JERUSALEM – Claims made by an American scientist that Israel’s Iron Dome anti-missile defense system downed only 5 to 10 percent of rockets fired from Gaza during Operation Pillar of Defense last November, and not more than 80 percent as Israel claims, were refuted yesterday by the former head of Israel’s anti-missile development program.
"The rocket battles, successful or not, during Pillar of Defense have been fully reconstructed and analyzed, interception after interception, and the results are unambiguous," wrote Uzi Rubin in Haaretz. "The success rate matches the defense establishment statements."
The success of the system was widely seen as a game changer that virtually neutralized the single effective weapon in Hamas’ arsenal: rockets. Hamas fired more than 1,500 rockets into Israel during the weeklong skirmish and it and Hezbollah reportedly have thousands more in reserve.
The Iron Dome radar is capable of detecting a rocket’s likely impact point within moments of liftoff. If the rocket is heading for an open field or a park within a built-up area, the Iron Dome battery will ignore it. Of the rockets fired during the November battle, two-thirds were thus ignored.
Time magazine reported Israeli officials saying at the time that 90 percent of incoming rockets had been destroyed while then-Defense Secretary Leon Panetta said "more than 80 percent" had been intercepted.
No precise breakdown has yet been given. Rubin wrote that Israel "reported that more than 80 percent of the rockets aimed at built-up areas were intercepted and destroyed in the air."
There were only two fatal impacts despite the large number of rockets fired: three were killed in a house and one was hit in an open field.
The Massachusetts Institute of Technology professor Theodore Postol has studied American missile interception systems. He determined in the wake of the 1991 Gulf War that the success rate of the much-vaunted Patriot anti-missile system "could have been less than 10 percent, perhaps even zero," the BBC reported.
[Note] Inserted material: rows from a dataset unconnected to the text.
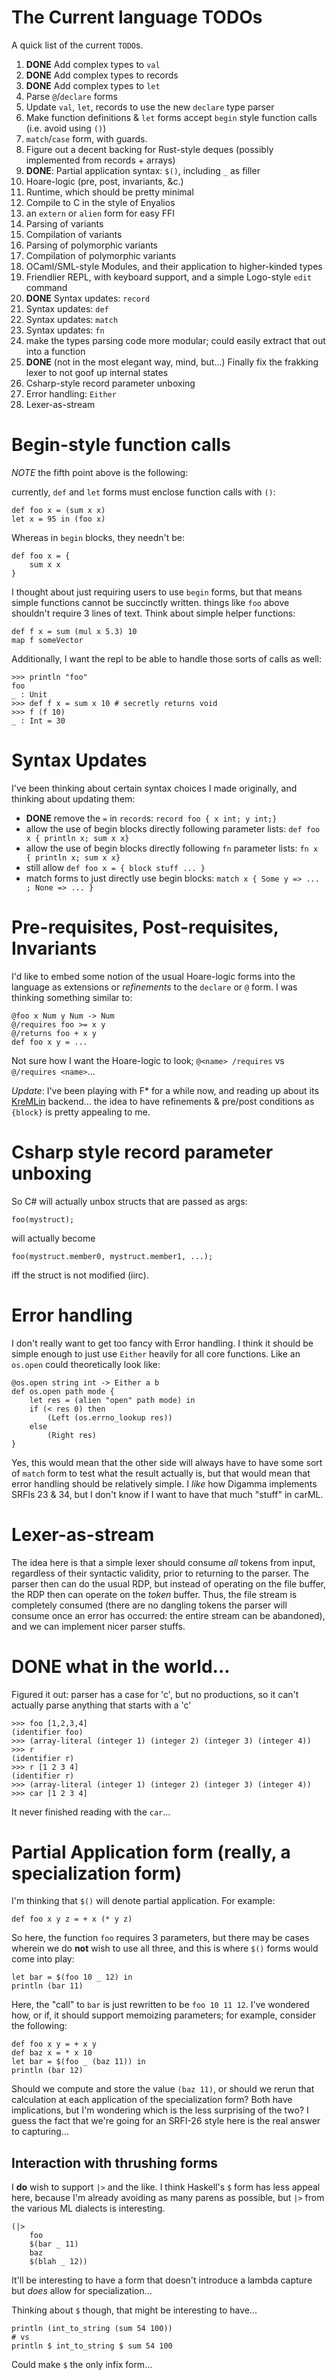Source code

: # The Current language TODOs

A quick list of the current `TODO`s.

1. **DONE** Add complex types to `val`
1. **DONE** Add complex types to records
1. **DONE** Add complex types to `let` 
1. Parse `@`/`declare` forms
1. Update `val`, `let`, records to use the new `declare` type parser
1. Make function definitions & `let` forms accept `begin` style function calls (i.e. avoid using `()`)
1. `match`/`case` form, with guards.
1. Figure out a decent backing for Rust-style deques (possibly implemented from records + arrays)
1. **DONE**: Partial application syntax: `$()`, including `_` as filler
1. Hoare-logic (pre, post, invariants, &c.)
1. Runtime, which should be pretty minimal
1. Compile to C in the style of Enyalios
1. an `extern` or `alien` form for easy FFI
1. Parsing of variants
1. Compilation of variants
1. Parsing of polymorphic variants
1. Compilation of polymorphic variants
1. OCaml/SML-style Modules, and their application to higher-kinded types
1. Friendlier REPL, with keyboard support, and a simple Logo-style `edit` command
1. **DONE** Syntax updates: `record`
1. Syntax updates: `def`
1. Syntax updates: `match`
1. Syntax updates: `fn`
1. make the types parsing code more modular; could easily extract that out into a function
1. **DONE** (not in the most elegant way, mind, but...) Finally fix the frakking lexer to not goof up internal states
1. Csharp-style record parameter unboxing
1. Error handling: `Either`
1. Lexer-as-stream

# Begin-style function calls

_NOTE_ the fifth point above is the following:

currently, `def` and `let` forms must enclose function calls with `()`:

    def foo x = (sum x x)
    let x = 95 in (foo x)

Whereas in `begin` blocks, they needn't be:

    def foo x = {
        sum x x
    }

I thought about just requiring users to use `begin` forms, but that means simple functions cannot be
succinctly written. things like `foo` above shouldn't require 3 lines of text. Think about simple
helper functions: 

    def f x = sum (mul x 5.3) 10
    map f someVector

Additionally, I want the repl to be able to handle those sorts of calls as well:

    >>> println "foo"
    foo
    _ : Unit
    >>> def f x = sum x 10 # secretly returns void
    >>> f (f 10)
    _ : Int = 30

# Syntax Updates

I've been thinking about certain syntax choices I made originally, and thinking about updating them:

- **DONE** remove the `=` in `record`s: `record foo { x int; y int;}`
- allow the use of begin blocks directly following parameter lists: `def foo x { println x; sum x x}`
- allow the use of begin blocks directly following `fn` parameter lists: `fn x { println x; sum x x}`
- still allow `def foo x = { block stuff ... }`
- match forms to just directly use begin blocks: `match x { Some y => ... ; None => ... }`

# Pre-requisites, Post-requisites, Invariants

I'd like to embed some notion of the usual Hoare-logic forms into the language as extensions or _refinements_ to
the `declare` or `@` form. I was thinking something similar to:

    @foo x Num y Num -> Num
    @/requires foo >= x y
    @/returns foo + x y
    def foo x y = ...

Not sure how I want the Hoare-logic to look; `@<name> /requires` vs `@/requires <name>`...

_Update_: I've been playing with F\* for a while now, and reading up about its
[KreMLin](https://fstarlang.github.io/general/2016/09/30/introducing-kremlin.html) backend... the idea to have
refinements & pre/post conditions as `{block}` is pretty appealing to me.

# Csharp style record parameter unboxing

So C# will actually unbox structs that are passed as args:

    foo(mystruct);

will actually become

    foo(mystruct.member0, mystruct.member1, ...);

iff the struct is not modified (iirc). 

# Error handling

I don't really want to get too fancy with Error handling. I think it should be simple enough to just
use `Either` heavily for all core functions. Like an `os.open` could theoretically look like:

    @os.open string int -> Either a b 
    def os.open path mode {
        let res = (alien "open" path mode) in
        if (< res 0) then
            (Left (os.errno_lookup res))
        else
            (Right res)
    }

Yes, this would mean that the other side will always have to have some sort of `match` form to
test what the result actually is, but that would mean that error handling should be relatively
simple. I _like_ how Digamma implements SRFIs 23 & 34, but I don't know if I want to have that
much "stuff" in carML.

# Lexer-as-stream

The idea here is that a simple lexer should consume _all_ tokens from input, regardless of their syntactic
validity, prior to returning to the parser. The parser then can do the usual RDP, but instead of operating
on the file buffer, the RDP then can operate on the _token_ buffer. Thus, the file stream is completely
consumed (there are no dangling tokens the parser will consume once an error has occurred: the entire
stream can be abandoned), and we can implement nicer parser stuffs.

# **DONE** what in the world...

Figured it out: parser has a case for 'c', but no productions, so it can't actually parse anything that
starts with a 'c'

    >>> foo [1,2,3,4]
    (identifier foo)
    >>> (array-literal (integer 1) (integer 2) (integer 3) (integer 4)) 
    >>> r
    (identifier r)
    >>> r [1 2 3 4]
    (identifier r)
    >>> (array-literal (integer 1) (integer 2) (integer 3) (integer 4)) 
    >>> car [1 2 3 4]

It never finished reading with the `car`...

# Partial Application form (really, a specialization form)

I'm thinking that `$()` will denote partial application. For example:

    def foo x y z = + x (* y z)

So here, the function `foo` requires 3 parameters, but there may be cases wherein we
do **not** wish to use all three, and this is where `$()` forms would come into play:

    let bar = $(foo 10 _ 12) in
    println (bar 11)

Here, the "call" to `bar` is just rewritten to be `foo 10 11 12`. I've wondered how, or if, it
should support memoizing parameters; for example, consider the following:

    def foo x y = + x y
    def baz x = * x 10
    let bar = $(foo _ (baz 11)) in
    println (bar 12)

Should we compute and store the value `(baz 11)`, or should we rerun that calculation at each
application of the specialization form? Both have implications, but I'm wondering which is the
less surprising of the two? I guess the fact that we're going for an SRFI-26 style here is the
real answer to capturing...

## Interaction with thrushing forms

I **do** wish to support `|>` and the like. I think Haskell's `$` form has less appeal here, because
I'm already avoiding as many parens as possible, but `|>` from the various ML dialects is interesting.

    (|>
        foo
        $(bar _ 11)
        baz
        $(blah _ 12))

It'll be interesting to have a form that doesn't introduce a lambda capture but _does_ allow for
specialization...

Thinking about `$` though, that might be interesting to have...

    println (int_to_string (sum 54 100))
    # vs
    println $ int_to_string $ sum 54 100

Could make `$` the only infix form...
Rubin wrote that Postol based his judgment about the Iron Dome system on videos filmed by civilians on their smart phones and on admittedly incomplete information.
Postol's claim "bears no resemblance to real scientific research," Rubin said.
Citing figures of the total number of rockets fired by Hamas provided by the terrorist organization and Israel, Rubin is unclear how Postol can reconcile his claims to the data we now know.
"According to Defense Ministry figures, about 480 rockets were about to fall in built-up areas," Rubin wrote. "If only 10 percent of them were intercepted, where did the nearly 430 rockets that apparently fell nowhere, at least not in one piece, vanish?"
Israel is rushing more Iron Dome batteries into production and upgrading the ones it already has in preparation for a possible outbreak of hostilities with Hezbollah.
An Iron Dome battery was deployed at Ben Gurion Airport for President Barack Obama's inspection upon his arrival Wednesday.